Prometheus fields no longer available after enabling APM on Java process

Prometheus fields no longer available after enabling APM on Java process

We are using
Kibana 7.10.1
APM Agent 1.24
Browser used Chrome

Steps to reproduce:

  1. We have enabled APM on one of our Java processes

-Delastic.apm.service_name="Name of Service"
-Delastic.apm.server_urls=https://{{ apm_server }}:8200

  1. With the above enabled, the APM data metrics get sent to the APM server and is available in Kibana in the APM Dashboard.

  2. APM Dashboards show metrics correctly for the Service in question.

The problem arises in that some of the prometheus fields/metrics are no longer available to be scraped to Grafana. The prometheus exporter that makes the metrics available to be scraped did not change in any way.

Once we disable APM by removing the reference to the jar the prometheus fields/metrics were again available

How could it be that the APM jar is updating/changing the metrics made available by the exporter

Hi @momalley ,

The agent should not interfere with other ways to capture metrics, if it does then it's definitely an issue we need to investigate and fix.

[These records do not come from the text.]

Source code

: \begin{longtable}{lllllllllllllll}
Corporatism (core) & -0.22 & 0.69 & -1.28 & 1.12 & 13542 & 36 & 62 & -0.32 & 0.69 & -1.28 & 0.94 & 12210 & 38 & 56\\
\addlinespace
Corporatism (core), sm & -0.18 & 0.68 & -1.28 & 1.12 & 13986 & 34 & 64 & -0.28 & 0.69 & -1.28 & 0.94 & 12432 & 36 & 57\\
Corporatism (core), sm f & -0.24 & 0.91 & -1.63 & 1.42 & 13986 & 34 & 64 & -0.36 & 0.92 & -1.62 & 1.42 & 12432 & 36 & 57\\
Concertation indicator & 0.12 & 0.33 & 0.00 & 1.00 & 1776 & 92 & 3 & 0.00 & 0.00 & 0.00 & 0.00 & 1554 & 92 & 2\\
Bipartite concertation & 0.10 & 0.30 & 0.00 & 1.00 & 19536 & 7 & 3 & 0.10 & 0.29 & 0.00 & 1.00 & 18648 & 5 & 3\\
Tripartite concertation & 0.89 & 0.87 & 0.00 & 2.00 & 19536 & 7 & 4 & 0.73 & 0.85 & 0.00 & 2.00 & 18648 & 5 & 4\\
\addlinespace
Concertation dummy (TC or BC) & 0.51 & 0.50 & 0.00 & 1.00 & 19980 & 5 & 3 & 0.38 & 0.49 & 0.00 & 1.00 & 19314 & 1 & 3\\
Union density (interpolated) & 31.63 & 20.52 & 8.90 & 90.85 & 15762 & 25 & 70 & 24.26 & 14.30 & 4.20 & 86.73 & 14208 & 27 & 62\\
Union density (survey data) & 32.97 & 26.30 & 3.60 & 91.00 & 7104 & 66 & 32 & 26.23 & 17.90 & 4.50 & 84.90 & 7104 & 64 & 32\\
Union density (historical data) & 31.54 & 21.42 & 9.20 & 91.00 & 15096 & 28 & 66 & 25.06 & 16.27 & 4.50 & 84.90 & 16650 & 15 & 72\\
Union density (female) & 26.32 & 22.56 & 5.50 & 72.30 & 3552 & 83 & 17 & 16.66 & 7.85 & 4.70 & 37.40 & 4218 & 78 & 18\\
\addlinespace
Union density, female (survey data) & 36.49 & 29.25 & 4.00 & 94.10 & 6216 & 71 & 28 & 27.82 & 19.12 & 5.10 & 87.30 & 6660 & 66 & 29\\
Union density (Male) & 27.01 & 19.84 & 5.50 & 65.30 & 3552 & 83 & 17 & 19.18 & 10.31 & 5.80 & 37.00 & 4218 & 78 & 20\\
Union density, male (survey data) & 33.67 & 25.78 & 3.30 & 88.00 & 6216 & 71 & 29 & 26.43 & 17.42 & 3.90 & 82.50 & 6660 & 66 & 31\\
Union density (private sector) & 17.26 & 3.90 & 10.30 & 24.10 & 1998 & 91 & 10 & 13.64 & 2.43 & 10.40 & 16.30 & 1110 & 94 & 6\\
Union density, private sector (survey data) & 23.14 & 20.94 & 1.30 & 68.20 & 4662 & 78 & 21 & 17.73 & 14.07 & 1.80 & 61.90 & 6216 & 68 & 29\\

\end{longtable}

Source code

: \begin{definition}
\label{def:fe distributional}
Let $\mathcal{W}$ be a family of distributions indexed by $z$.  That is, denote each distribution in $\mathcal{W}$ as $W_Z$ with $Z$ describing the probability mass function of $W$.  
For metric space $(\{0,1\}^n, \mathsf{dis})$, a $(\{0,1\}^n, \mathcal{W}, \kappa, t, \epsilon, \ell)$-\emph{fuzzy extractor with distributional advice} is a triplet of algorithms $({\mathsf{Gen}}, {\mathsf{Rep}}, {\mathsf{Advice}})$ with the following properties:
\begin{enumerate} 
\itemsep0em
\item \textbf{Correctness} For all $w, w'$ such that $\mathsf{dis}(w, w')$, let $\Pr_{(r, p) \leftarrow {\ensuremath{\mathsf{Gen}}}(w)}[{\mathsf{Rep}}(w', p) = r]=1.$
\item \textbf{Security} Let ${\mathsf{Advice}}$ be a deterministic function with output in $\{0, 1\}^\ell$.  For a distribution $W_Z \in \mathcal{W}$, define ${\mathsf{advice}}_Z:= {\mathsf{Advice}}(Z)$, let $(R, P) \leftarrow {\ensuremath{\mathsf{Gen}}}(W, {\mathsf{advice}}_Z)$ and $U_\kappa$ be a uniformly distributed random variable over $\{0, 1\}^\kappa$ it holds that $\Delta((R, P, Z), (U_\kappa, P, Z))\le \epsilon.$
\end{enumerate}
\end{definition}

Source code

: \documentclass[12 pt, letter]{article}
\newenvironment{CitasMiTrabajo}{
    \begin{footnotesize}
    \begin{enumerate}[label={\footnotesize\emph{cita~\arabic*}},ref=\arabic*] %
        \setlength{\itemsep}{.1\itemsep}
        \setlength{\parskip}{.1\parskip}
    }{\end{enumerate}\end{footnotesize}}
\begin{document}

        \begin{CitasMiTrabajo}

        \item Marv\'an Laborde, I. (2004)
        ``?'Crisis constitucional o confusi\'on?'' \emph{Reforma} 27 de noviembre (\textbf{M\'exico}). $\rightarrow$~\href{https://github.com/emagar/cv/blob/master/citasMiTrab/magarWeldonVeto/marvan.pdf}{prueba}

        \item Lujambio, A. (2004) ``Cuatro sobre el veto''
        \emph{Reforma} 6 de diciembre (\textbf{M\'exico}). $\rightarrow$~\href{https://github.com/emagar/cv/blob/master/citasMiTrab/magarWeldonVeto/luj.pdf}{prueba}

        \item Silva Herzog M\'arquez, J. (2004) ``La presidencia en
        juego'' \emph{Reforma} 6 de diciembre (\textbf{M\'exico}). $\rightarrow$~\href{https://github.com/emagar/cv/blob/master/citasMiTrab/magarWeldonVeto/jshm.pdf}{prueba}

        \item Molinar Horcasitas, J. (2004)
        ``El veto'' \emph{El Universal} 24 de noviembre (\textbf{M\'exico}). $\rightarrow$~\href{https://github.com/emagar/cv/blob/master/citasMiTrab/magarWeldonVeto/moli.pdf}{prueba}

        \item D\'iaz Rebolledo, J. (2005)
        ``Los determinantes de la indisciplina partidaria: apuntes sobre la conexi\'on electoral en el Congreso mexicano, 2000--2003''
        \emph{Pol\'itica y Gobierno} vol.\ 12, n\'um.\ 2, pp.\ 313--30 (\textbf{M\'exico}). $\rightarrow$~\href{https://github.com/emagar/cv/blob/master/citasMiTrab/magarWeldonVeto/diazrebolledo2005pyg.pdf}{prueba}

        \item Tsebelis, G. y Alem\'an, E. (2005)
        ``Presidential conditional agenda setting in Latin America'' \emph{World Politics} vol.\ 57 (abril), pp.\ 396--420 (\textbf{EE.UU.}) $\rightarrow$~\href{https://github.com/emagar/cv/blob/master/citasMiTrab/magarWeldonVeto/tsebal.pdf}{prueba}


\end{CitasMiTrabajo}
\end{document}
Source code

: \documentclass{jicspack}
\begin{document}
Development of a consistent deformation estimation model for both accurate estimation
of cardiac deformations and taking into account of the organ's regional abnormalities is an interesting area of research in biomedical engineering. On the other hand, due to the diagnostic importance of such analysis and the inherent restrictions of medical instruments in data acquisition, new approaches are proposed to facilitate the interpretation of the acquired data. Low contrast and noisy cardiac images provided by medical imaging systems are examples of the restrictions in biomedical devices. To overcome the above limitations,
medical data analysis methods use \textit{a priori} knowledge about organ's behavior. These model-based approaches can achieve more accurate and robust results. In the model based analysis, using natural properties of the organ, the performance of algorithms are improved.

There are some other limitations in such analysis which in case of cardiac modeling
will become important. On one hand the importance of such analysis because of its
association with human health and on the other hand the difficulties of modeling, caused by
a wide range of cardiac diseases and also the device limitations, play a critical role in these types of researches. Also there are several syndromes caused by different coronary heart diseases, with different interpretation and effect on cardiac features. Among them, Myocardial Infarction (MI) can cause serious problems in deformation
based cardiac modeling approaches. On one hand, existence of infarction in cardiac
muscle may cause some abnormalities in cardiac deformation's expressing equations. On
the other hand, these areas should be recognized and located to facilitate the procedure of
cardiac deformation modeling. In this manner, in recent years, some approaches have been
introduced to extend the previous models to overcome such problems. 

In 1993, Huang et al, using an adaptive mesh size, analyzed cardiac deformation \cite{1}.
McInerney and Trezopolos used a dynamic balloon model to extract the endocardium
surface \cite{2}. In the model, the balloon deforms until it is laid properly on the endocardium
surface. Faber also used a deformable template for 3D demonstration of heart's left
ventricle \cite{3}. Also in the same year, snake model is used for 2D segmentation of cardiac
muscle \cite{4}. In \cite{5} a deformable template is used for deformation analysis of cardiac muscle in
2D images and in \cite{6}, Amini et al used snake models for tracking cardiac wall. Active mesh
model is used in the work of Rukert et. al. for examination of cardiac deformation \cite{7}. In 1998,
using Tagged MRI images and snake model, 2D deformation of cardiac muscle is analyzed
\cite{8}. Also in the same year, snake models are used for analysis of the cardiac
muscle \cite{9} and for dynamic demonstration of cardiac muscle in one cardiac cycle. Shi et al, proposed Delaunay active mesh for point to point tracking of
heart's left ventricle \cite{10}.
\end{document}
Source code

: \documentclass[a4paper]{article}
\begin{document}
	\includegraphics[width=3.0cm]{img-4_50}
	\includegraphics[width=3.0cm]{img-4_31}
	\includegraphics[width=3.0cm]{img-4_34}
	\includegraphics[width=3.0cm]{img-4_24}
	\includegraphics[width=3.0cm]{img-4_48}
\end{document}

Could you clarify a bit your context here:

  • how are Prometheus metrics usually collected in your application ? What component/library is in charge of that ?
  • What are the impacted metrics ? How are they usually captured ? Does it relies on JMX ?
  • is there any debug/error message that would indicate a different behavior of your prometheus metrics capture process ?

It does seem strange to us aswell that the APM agent would interfere with how we capture the metrics.

We run our java application inside a Docker container. Spring boot is used and the metrics exporter used is Micrometer Application Monitoring
Spring Metrics

MeterRegistry is used for the Metrics
import io.micrometer.core.instrument.MeterRegistry

The above exporter makes the metrics available on the node so that they can be scraped by Grafana.

Some prometheus fields that were available prior to enabling APM are no longer there. We have not seen any errors in the application, just that the prometheus fields are missing.

Thanks in advance

@Sylvain_Juge update above

Please provide some additional input, so we have a better starting point for analyzing this:

  • So some are are disappearing and some not? If yes:
    • Can you find a common factor to the ones not affected vs. the ones affected? For example - Meter names? Meter types? Meter tags?
    • Please provide a couple of examples of affected and non-affected meters (metricsets)
    • What happens if you enable the agent and disable the collection of an affected metric through the disable_metrics config? Does it restore this metric in Prometheus?
  • What happens when using the agent but turning off Micrometer instrumentation entirely by setting disable_instrumentations=micrometer?

@Eyal_Koren @Sylvain_Juge

We have narrowed down the issue a little. We have a scenario with one Java service where the issue does not occur and another scenario where is does occur.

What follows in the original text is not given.